> WORK TO BE COMPLETED:
Of the lines below, copy those that hold the word "kann".

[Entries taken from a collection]
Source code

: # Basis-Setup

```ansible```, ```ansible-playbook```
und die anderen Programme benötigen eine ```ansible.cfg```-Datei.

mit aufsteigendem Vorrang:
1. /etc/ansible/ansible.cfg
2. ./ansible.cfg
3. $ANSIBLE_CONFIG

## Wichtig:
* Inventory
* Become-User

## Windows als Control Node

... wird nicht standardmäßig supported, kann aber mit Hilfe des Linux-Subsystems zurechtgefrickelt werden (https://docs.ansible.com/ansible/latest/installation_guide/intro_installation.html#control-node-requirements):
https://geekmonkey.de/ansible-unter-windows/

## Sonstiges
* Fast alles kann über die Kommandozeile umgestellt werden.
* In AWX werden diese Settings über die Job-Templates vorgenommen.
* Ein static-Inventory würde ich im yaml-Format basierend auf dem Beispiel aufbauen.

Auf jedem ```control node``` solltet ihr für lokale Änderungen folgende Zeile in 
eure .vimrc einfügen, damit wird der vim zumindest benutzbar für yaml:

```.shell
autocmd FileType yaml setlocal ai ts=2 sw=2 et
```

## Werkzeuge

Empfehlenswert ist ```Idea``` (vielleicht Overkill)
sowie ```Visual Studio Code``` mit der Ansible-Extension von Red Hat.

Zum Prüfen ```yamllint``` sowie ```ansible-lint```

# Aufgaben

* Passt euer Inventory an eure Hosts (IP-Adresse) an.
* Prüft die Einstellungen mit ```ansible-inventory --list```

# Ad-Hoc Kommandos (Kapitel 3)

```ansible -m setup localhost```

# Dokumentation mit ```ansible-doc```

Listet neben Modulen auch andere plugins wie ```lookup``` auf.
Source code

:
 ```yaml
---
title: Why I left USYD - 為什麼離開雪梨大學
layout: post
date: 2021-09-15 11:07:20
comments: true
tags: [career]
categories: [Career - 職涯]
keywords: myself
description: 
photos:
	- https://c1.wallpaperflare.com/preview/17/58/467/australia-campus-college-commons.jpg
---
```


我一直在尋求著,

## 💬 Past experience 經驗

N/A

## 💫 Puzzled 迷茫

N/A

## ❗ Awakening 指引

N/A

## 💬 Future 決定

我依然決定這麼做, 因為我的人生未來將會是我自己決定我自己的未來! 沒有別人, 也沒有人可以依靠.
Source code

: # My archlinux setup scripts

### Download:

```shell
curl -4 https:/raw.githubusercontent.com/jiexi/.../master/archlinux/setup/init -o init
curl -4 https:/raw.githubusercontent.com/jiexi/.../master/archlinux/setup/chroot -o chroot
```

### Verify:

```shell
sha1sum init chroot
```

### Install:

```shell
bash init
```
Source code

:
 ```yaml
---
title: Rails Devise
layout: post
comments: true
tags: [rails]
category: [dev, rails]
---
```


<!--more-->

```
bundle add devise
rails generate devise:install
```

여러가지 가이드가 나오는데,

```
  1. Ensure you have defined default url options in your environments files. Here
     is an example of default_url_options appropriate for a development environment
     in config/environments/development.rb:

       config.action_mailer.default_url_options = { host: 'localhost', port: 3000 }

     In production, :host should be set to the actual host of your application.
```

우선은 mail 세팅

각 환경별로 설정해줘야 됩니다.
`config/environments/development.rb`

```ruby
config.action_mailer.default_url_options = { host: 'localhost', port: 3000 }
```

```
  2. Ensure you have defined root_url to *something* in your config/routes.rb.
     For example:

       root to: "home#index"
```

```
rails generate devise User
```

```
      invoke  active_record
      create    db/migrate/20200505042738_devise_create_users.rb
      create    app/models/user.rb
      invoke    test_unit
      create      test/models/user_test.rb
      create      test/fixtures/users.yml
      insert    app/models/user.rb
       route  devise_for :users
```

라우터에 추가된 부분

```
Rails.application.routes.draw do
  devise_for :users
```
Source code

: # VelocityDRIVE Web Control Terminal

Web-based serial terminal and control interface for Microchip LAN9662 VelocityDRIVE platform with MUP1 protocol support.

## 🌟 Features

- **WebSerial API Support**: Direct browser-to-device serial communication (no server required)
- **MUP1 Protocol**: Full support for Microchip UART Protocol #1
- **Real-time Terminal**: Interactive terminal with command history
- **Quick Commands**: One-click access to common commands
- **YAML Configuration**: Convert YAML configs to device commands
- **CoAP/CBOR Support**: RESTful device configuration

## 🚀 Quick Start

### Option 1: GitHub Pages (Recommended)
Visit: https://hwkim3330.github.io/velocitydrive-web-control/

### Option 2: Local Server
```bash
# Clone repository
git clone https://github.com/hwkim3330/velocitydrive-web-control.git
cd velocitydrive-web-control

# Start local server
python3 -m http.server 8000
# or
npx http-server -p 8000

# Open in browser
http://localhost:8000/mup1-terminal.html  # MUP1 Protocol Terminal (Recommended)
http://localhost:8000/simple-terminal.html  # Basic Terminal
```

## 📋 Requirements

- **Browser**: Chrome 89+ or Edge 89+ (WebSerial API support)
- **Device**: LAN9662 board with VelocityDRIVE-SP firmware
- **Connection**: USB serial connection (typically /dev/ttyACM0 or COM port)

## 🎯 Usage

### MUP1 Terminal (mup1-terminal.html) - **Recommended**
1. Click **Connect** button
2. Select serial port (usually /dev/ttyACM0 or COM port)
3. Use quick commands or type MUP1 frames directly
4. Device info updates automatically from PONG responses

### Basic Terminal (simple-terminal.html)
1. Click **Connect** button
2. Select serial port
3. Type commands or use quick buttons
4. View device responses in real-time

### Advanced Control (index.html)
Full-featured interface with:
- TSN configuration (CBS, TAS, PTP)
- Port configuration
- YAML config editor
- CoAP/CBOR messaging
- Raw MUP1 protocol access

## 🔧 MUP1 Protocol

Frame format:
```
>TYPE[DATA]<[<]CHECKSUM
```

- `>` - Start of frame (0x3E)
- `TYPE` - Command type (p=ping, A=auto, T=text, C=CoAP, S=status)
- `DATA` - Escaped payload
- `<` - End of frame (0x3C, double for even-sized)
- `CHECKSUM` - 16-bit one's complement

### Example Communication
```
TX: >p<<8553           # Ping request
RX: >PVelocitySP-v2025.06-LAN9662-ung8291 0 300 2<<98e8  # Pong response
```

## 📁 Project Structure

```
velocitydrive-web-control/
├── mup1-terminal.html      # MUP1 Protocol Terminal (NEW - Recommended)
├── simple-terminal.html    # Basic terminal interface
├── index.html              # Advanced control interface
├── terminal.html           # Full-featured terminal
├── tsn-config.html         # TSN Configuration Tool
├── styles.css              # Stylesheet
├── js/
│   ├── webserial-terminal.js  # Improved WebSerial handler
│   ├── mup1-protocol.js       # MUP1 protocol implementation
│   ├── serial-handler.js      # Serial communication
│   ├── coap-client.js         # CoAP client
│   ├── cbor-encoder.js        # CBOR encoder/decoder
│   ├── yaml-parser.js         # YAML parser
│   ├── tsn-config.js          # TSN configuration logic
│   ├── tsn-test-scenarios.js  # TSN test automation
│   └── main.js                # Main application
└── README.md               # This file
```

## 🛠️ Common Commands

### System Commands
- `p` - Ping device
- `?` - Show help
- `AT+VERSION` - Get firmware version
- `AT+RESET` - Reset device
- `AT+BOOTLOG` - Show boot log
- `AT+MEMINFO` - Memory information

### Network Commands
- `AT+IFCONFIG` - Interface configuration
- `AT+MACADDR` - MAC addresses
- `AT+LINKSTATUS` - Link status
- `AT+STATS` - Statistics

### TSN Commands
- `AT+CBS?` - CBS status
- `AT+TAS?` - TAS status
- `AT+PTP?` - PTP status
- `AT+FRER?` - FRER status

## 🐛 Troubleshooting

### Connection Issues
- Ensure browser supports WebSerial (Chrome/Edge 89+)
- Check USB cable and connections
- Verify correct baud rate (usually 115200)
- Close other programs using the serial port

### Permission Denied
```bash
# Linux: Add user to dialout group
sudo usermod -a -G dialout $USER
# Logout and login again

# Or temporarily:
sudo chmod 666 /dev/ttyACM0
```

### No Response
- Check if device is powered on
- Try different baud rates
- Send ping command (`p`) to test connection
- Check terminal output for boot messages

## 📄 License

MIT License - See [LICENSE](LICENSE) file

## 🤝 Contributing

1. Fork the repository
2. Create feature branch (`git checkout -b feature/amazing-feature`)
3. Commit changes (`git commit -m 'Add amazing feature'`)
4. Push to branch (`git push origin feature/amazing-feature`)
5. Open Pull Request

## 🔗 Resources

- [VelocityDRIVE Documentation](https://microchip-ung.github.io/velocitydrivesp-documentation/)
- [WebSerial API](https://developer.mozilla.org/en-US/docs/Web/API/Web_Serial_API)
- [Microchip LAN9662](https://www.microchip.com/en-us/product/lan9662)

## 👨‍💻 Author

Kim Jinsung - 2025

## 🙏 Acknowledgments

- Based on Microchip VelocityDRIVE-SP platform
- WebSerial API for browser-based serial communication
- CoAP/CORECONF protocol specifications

...

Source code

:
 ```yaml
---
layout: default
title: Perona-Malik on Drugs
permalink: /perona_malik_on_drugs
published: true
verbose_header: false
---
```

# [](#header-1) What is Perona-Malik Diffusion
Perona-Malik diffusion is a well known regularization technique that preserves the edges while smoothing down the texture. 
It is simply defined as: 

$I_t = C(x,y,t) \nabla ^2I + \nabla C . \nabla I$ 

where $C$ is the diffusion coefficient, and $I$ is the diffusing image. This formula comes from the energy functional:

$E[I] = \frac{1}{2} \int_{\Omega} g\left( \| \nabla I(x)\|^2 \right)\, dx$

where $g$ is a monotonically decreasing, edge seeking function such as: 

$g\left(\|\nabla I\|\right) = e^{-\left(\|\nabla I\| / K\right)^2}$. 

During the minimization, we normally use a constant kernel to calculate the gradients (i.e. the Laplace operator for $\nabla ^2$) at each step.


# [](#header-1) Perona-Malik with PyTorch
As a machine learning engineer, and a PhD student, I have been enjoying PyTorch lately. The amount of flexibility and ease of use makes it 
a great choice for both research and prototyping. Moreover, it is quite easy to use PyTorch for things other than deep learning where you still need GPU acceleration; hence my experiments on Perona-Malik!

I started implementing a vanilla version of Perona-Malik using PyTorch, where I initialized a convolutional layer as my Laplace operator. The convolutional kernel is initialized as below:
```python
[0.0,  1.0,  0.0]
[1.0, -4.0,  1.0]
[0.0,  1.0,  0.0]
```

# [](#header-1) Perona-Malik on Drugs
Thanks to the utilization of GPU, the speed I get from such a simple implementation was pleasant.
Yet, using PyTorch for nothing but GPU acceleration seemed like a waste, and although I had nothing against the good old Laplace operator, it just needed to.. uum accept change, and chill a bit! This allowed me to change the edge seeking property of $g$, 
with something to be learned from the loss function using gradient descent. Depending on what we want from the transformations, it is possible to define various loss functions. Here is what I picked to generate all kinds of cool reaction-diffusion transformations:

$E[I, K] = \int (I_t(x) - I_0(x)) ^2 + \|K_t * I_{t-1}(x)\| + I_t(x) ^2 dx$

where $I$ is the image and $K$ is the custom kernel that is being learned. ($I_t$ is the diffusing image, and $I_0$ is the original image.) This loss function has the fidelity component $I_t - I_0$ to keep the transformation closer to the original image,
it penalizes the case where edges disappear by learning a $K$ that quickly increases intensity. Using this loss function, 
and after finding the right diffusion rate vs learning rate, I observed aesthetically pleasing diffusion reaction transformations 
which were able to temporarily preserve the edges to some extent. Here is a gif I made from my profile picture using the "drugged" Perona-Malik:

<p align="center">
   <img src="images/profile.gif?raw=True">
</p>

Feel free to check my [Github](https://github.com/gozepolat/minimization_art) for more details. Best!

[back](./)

> OUTPUT:
... wird nicht standardmäßig supported, kann aber mit Hilfe des Linux-Subsystems zurechtgefrickelt werden (https://docs.ansible.com/ansible/latest/installation_guide/intro_installation.html#control-node-requirements):
* Fast alles kann über die Kommandozeile umgestellt werden.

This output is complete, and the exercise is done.